Could you copy each line of the listing that holds "they"?

Extracted information START

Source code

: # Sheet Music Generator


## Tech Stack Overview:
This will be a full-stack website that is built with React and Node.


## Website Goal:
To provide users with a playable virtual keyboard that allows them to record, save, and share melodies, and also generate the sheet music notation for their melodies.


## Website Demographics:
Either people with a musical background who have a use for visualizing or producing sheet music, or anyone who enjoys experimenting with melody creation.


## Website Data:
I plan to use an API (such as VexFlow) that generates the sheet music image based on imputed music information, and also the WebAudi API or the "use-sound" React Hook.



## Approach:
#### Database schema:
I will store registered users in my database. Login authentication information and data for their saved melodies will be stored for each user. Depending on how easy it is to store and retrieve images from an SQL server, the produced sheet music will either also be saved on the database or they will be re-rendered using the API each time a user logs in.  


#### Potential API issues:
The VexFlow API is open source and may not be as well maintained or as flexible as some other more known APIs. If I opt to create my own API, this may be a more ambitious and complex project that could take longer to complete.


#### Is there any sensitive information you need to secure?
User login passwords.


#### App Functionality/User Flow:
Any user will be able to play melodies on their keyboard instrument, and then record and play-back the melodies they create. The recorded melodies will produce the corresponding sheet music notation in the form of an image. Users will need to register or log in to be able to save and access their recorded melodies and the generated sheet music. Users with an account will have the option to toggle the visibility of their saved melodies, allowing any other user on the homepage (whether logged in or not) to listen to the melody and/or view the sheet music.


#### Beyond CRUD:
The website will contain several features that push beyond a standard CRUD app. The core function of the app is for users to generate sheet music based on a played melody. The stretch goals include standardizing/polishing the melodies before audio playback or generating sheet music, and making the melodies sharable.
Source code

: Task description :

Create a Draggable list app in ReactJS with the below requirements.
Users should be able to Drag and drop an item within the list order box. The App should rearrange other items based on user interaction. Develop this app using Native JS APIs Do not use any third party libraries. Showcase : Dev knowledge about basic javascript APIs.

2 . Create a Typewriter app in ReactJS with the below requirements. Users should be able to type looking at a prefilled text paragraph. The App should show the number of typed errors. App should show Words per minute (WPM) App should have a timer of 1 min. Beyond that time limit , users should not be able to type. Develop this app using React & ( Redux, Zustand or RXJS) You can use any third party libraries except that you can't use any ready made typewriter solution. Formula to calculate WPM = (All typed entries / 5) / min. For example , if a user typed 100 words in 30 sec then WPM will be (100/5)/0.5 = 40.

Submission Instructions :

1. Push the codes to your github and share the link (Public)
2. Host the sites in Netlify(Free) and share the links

Extracted information END

→ Written answer:
I will store registered users in my database. Login authentication information and data for their saved melodies will be stored for each user. Depending on how easy it is to store and retrieve images from an SQL server, the produced sheet music will either also be saved on the database or they will be re-rendered using the API each time a user logs in.  
Any user will be able to play melodies on their keyboard instrument, and then record and play-back the melodies they create. The recorded melodies will produce the corresponding sheet music notation in the form of an image. Users will need to register or log in to be able to save and access their recorded melodies and the generated sheet music. Users with an account will have the option to toggle the visibility of their saved melodies, allowing any other user on the homepage (whether logged in or not) to listen to the melody and/or view the sheet music.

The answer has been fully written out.